Huimos de alguien para constituirnos en un yo distinto, sin saber que a ese yo lo llevamos dentro; que el otro al que buscamos como salvación, diferenciado de ese alguien previo al que queremos dejar atrás, nunca va a darnos lo que nos falta. Si regresáramos a nosotros mismos, correr nos resultaría inútil. Pero la fuga es un elemento de la existencia. Hasta que no huyamos de huir, no habremos aprendido nada.

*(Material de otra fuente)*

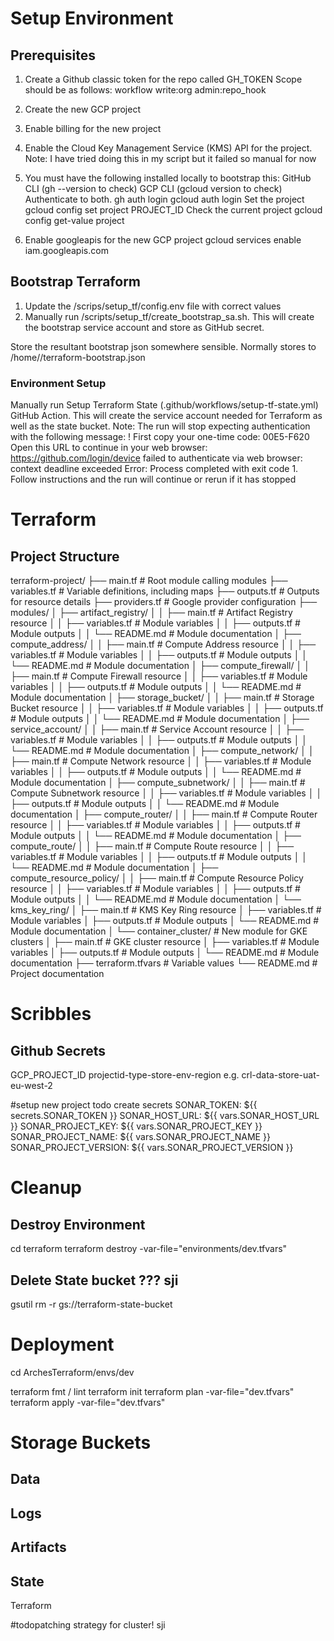 # Setup Environment

## Prerequisites
1. Create a Github classic token for the repo called GH_TOKEN
Scope should be as follows:
        workflow
        write:org
        admin:repo_hook

2. Create the new GCP project
3. Enable billing for the new project
4. Enable the Cloud Key Management Service (KMS) API for the project. 
Note: I have tried doing this in my script but it failed so manual for now
4. You must have the following installed locally to bootstrap this:
        GitHub CLI (gh --version to check)
        GCP CLI (gcloud version to check)
Authenticate to both.
        gh auth login
        gcloud auth login
Set the project
        gcloud config set project PROJECT_ID
Check the current project
        gcloud config get-value project 
5. Enable googleapis for the new GCP project
        gcloud services enable iam.googleapis.com

## Bootstrap Terraform
1. Update the /scrips/setup_tf/config.env file with correct values
2. Manually run /scripts/setup_tf/create_bootstrap_sa.sh. This will create the bootstrap service account and store as GitHub secret.

Store the resultant bootstrap json somewhere sensible. Normally stores to /home/<user>/terraform-bootstrap.json

### Environment Setup
Manually run Setup Terraform State (.github/workflows/setup-tf-state.yml) GitHub Action. This will create the service account needed for Terraform as well as the state bucket.
Note: The run will stop expecting authentication with the following message: 
        ! First copy your one-time code: 00E5-F620
        Open this URL to continue in your web browser: https://github.com/login/device
        failed to authenticate via web browser: context deadline exceeded
        Error: Process completed with exit code 1.
Follow instructions and the run will continue or rerun if it has stopped


# Terraform
## Project Structure

terraform-project/
├── main.tf                   # Root module calling modules
├── variables.tf             # Variable definitions, including maps
├── outputs.tf               # Outputs for resource details
├── providers.tf             # Google provider configuration
├── modules/
│   ├── artifact_registry/
│   │   ├── main.tf          # Artifact Registry resource
│   │   ├── variables.tf     # Module variables
│   │   ├── outputs.tf       # Module outputs
│   │   └── README.md        # Module documentation
│   ├── compute_address/
│   │   ├── main.tf          # Compute Address resource
│   │   ├── variables.tf     # Module variables
│   │   ├── outputs.tf       # Module outputs
│   │   └── README.md        # Module documentation
│   ├── compute_firewall/
│   │   ├── main.tf          # Compute Firewall resource
│   │   ├── variables.tf     # Module variables
│   │   ├── outputs.tf       # Module outputs
│   │   └── README.md        # Module documentation
│   ├── storage_bucket/
│   │   ├── main.tf          # Storage Bucket resource
│   │   ├── variables.tf     # Module variables
│   │   ├── outputs.tf       # Module outputs
│   │   └── README.md        # Module documentation
│   ├── service_account/
│   │   ├── main.tf          # Service Account resource
│   │   ├── variables.tf     # Module variables
│   │   ├── outputs.tf       # Module outputs
│   │   └── README.md        # Module documentation
│   ├── compute_network/
│   │   ├── main.tf          # Compute Network resource
│   │   ├── variables.tf     # Module variables
│   │   ├── outputs.tf       # Module outputs
│   │   └── README.md        # Module documentation
│   ├── compute_subnetwork/
│   │   ├── main.tf          # Compute Subnetwork resource
│   │   ├── variables.tf     # Module variables
│   │   ├── outputs.tf       # Module outputs
│   │   └── README.md        # Module documentation
│   ├── compute_router/
│   │   ├── main.tf          # Compute Router resource
│   │   ├── variables.tf     # Module variables
│   │   ├── outputs.tf       # Module outputs
│   │   └── README.md        # Module documentation
│   ├── compute_route/
│   │   ├── main.tf          # Compute Route resource
│   │   ├── variables.tf     # Module variables
│   │   ├── outputs.tf       # Module outputs
│   │   └── README.md        # Module documentation
│   ├── compute_resource_policy/
│   │   ├── main.tf          # Compute Resource Policy resource
│   │   ├── variables.tf     # Module variables
│   │   ├── outputs.tf       # Module outputs
│   │   └── README.md        # Module documentation
│   └── kms_key_ring/
│       ├── main.tf          # KMS Key Ring resource
│       ├── variables.tf     # Module variables
│       ├── outputs.tf       # Module outputs
│       └── README.md        # Module documentation
│   └── container_cluster/    # New module for GKE clusters
│       ├── main.tf           # GKE cluster resource
│       ├── variables.tf      # Module variables
│       ├── outputs.tf        # Module outputs
│       └── README.md         # Module documentation
├── terraform.tfvars         # Variable values
└── README.md                # Project documentation


# Scribbles
## Github Secrets
GCP_PROJECT_ID
projectid-type-store-env-region
e.g. crl-data-store-uat-eu-west-2

#setup new project todo
create secrets
        SONAR_TOKEN: ${{ secrets.SONAR_TOKEN }}
        SONAR_HOST_URL: ${{ vars.SONAR_HOST_URL }}
        SONAR_PROJECT_KEY: ${{ vars.SONAR_PROJECT_KEY }}
        SONAR_PROJECT_NAME: ${{ vars.SONAR_PROJECT_NAME }}
        SONAR_PROJECT_VERSION: ${{ vars.SONAR_PROJECT_VERSION }}

# Cleanup
## Destroy Environment
cd terraform
terraform destroy -var-file="environments/dev.tfvars"

## Delete State bucket  ??? sji
gsutil rm -r gs://terraform-state-bucket



# Deployment
cd ArchesTerraform/envs/dev

terraform fmt / lint
terraform init
terraform plan -var-file="dev.tfvars"
terraform apply -var-file="dev.tfvars"

# Storage Buckets

## Data

## Logs

## Artifacts

## State
Terraform

#todopatching strategy for cluster! sji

Santiago Alba Rico, en su ensayo titulado “Elogio del aburrimiento”, afirma que el ser humano deja de pensar si se le imponen dos formas de abuso: “una, obligarle a trabajar sin descanso; la otra, obligarle a divertirse sin interrupción”. Por tanto, lo que ahora llamamos “vivir” podría muy bien recibir otro nombre: “escapar”. El trabajo, como lo concebimos actualmente, ya no es enfrentar la vida sino huir de la vida auténtica; creer que la actividad mediante la cual sobrevivimos es la vida en sí misma. La diversión, por su parte, ocupa el resto del tiempo, dejándonos sin opción de silencio, por tanto, de creación. Algunos podrían decir que crear es también una forma de huir. Puede ser. Pero, al menos, esa fuga sería un concierto.


La fuga del escritor tiene doble filo: huir del mundo para buscar la soledad y huir de la neurosis o de la obsesión de la escritura para dejarse tragar por la vida. Como la madre que quiere proteger a su bebé pero que necesita, al mismo tiempo, volver a ser ella con el mundo y, de repente, el mundo le es ajeno, insuficiente y doloroso frente al llamado del hijo. Ahí está la contradicción constante, como le sucedía a Balzac, esclavo siempre de la tiranía de la escritura y del deseo de vivir. No fue feliz, tal vez. Pero eso pocas veces le preocupa al escritor, que nunca deja de escuchar el llamado silencioso de su creación en proceso y, al mismo tiempo, no deja de sentir los latidos de la vida como un pinchazo. Dejarse tragar por cualquiera de las dos posibilidades supone caer dentro de algo poderoso que requiere, en algún momento, del acto de huir. Se abandona la escritura o se abandona el resto. Pero la fuga no es sólo escapar de una o de otra. Es también lanzarse al agujero negro del proceso creativo, campo de potencialidad pura, como la fuga hacia dentro con que Alicia Ortega Caicedo describe el trabajo de los novelistas ecuatorianos del siglo XX., un corpus constituido por una polifonía de voces que no existen solas sino que conversan entre sí constantemente, puesto que el escritor, aunque aislado, siempre escribe con los otros. La fuga, por tanto, no es solamente huida o evasión, sino el mundo subterráneo de donde surge el lenguaje.


También se escapa en el exilio, sea autoimpuesto o provocado por circunstancias externas: guerra, dictadura, muerte. La migración es una fuga dolorosa que no cesa. Un muro por el que resbalan cuerpos que se rompen. Una herida de la tierra. El fin de lo que se deja. A veces, inicio.